Distance between speech excerpts is 118


In [5]:
# shortened speech excerpts
trump_speech_shortened = re.search('that you work hard(.+?)respect', trump_speech)
trump_speech_shortened = 'that you work hard'+ trump_speech_shortened.group(1) + 'respect'
obama_speech_shortened = re.search('that you work hard(.+?)respect', obama_speech)
obama_speech_shortened = 'that you work hard'+ obama_speech_shortened.group(1) + 'respect'
print("Trump speech shortened:", trump_speech_shortened)
print("Obama speech shortened:", obama_speech_shortened)

Trump speech shortened: that you work hard for what you want in life that your word is your bond and you do what you say and keep your promise that you treat people with respect
Obama speech shortened: that you work hard for what you want in life that your word is your bond and you do what you say youre going to do that you treat people with dignity and respect


In [6]:
# distance between shortened speech excerpts
print("Distance between shorted speech excerpts is", nltk.edit_distance(trump_speech_shortened, obama_speech_shortened))
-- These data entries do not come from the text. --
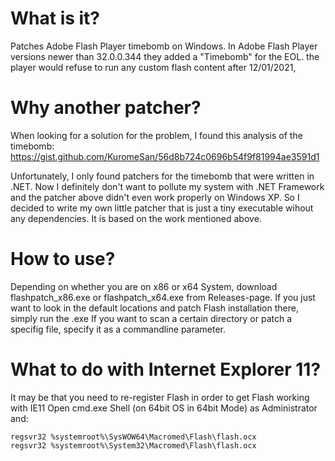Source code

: # What is it?
Patches Adobe Flash Player timebomb on Windows.
In Adobe Flash Player versions newer than 32.0.0.344 they added a "Timebomb" for the EOL. the player would refuse to run any custom flash content after 12/01/2021,

# Why another patcher?
When looking for a solution for the problem, I found this analysis of the timebomb:
https://gist.github.com/KuromeSan/56d8b724c0696b54f9f81994ae3591d1

Unfortunately, I only found patchers for the timebomb that were written in .NET.
Now I definitely don't want to pollute my system with .NET Framework and the patcher above didn't even work properly on Windows XP.
So I decided to write my own little patcher that is just a tiny executable wihout any dependencies.
It is based on the work mentioned above.

# How to use?
Depending on whether you are on x86 or x64 System, download flashpatch_x86.exe or flashpatch_x64.exe from Releases-page.
If you just want to look in the default locations and patch Flash installation there, simply run the .exe
If you want to scan a certain directory or patch a specifig file, specify it as a commandline parameter.

# What to do with Internet Explorer 11?
It may be that you need to re-register Flash in order to get Flash working with IE11
Open cmd.exe Shell (on 64bit OS in 64bit Mode) as Administrator and:

```
regsvr32 %systemroot%\SysWOW64\Macromed\Flash\flash.ocx
regsvr32 %systemroot%\System32\Macromed\Flash\flash.ocx
```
Distance between shorted speech excerpts is 29


## Part B (lemmas in each substring)

In [7]:
# init lemmatizer, make function to convert Upenn to Wordnet tags, and make function to find lemmas appearing in both
lemmatizer = nltk.WordNetLemmatizer()

def upenn_lemmatizer(tagged_samples):
    """
    Replaces upenn pos tags with wordnet pos tag objects and then lemmatizes the words
    :tagged_samples: list of pos tuples generated using nltk.pos_tag
    :return: list of lemmas
    """
    lemmas = []
    upenn_to_wordnet_dic = {  
        'J':wn.ADJ,
        'V':wn.VERB,
        'N':wn.NOUN,
        'R':wn.ADV
    }
    for word in tagged_samples:
        word = list(word)  # convert tuple to list so it's mutable
        word[1] = word[1][0]  # reduce pos string to one character to match upenn_to_wordnet_dic formatting
        if word[1] in upenn_to_wordnet_dic:  # convert from upenn to wordnet
            word[1] = upenn_to_wordnet_dic[word[1]]
        else:
            word[1] = wn.NOUN
        lemmas.append(lemmatizer.lemmatize(*word))
    return lemmas

def token_similarities(speech_a, speech_b):
    """
    Finds all the tokens in common between two documents
    :speech_a: First document for comparison (can be any iterable that is able to be converted to a set)
    :speech_b: Second document, same rules as speech_a
    :returns: a list of common tokens
    """
    tokens_in_common = []
    speech_a = set(speech_a)
    speech_b = set(speech_b)
    if (speech_a & speech_b):
        tokens_in_common.extend(speech_a)
    return tokens_in_common

In [8]:
# make pos list
trump_speech_shortened_tokenized = nltk.word_tokenize(trump_speech_shortened)
trump_speech_shortened_tagged = nltk.pos_tag(trump_speech_shortened_tokenized)
obama_speech_shortened_tokenized = nltk.word_tokenize(obama_speech_shortened)
obama_speech_shortened_tagged = nltk.pos_tag(obama_speech_shortened_tokenized)
print("Trump POS tagged:", trump_speech_shortened_tagged)
print("Obama POS tagged:", obama_speech_shortened_tagged)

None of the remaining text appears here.